Présentation[modifier | modifier le code]

Le Dialogue avec Tryphon est connu par un seul manuscrit du XIVe siècle (le codex Parisinus gr. 450), qui est lui-même repris avec des erreurs par un autre du XVIe siècle[1].

Le Dialogue, rédigé après la première Apologie pour les chrétiens (vers 155[2]), est le premier ouvrage conservé et daté consacré uniquement à la controverse avec le judaïsme[3],[4]. Ce texte utilise le procédé littéraire d'une conversation intellectuelle entre Justin et Tryphon le Juif. Il a été émis l'hypothèse que le rabbin avec qui il aurait eu cette controverse était Rabbi Tarfon. L'ouvrage conclut que les chrétiens sont le véritable peuple de Dieu.

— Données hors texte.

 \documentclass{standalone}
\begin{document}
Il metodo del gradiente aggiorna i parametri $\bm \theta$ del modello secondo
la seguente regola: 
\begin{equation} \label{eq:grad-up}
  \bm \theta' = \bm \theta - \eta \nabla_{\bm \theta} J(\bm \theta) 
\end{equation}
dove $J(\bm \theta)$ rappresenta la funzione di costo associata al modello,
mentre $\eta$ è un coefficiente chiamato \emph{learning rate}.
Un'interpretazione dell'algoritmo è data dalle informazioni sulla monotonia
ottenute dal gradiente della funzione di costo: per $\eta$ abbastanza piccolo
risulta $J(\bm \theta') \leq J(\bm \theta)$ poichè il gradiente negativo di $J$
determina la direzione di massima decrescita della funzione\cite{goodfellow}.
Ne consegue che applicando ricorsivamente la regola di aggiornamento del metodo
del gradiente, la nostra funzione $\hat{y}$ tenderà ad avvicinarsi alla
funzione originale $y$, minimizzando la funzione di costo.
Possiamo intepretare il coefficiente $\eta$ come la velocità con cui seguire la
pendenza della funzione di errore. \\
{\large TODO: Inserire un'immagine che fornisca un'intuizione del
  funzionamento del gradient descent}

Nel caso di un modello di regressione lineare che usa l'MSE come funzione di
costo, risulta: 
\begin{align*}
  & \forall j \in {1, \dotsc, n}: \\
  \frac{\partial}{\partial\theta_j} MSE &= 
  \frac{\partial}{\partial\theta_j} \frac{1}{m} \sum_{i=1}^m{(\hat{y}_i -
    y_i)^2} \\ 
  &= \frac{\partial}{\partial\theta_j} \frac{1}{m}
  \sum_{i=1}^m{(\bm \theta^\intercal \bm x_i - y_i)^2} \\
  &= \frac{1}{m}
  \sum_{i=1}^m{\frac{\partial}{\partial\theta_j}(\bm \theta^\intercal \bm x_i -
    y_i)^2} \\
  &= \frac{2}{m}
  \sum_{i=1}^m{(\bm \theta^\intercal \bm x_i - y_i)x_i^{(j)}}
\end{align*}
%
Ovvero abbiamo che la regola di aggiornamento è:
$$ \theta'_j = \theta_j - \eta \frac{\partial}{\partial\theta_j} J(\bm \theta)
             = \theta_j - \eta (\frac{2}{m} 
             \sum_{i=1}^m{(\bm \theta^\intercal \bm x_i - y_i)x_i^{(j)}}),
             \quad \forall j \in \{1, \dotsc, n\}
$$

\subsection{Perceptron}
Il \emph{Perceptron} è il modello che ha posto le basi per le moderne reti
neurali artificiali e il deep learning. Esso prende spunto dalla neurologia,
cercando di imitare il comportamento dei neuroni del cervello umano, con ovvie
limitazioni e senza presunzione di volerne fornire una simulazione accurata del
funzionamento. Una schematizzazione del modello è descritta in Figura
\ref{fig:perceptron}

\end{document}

L’entretien, à la fois courtois et incisif, rapporté par ce texte est censé s’être déroulé peu de temps après la révolte juive de Bar Kokhba (132-135) [5].

Justin y reproche à ses interlocuteurs juifs, qu’il appelle ses amis [6], d’écouter ceux qui ne reconnaissent pas en Jésus « le Christ du Dieu tout-puissant [7]. »

Il reproche aux Juifs la mort du Christ [8].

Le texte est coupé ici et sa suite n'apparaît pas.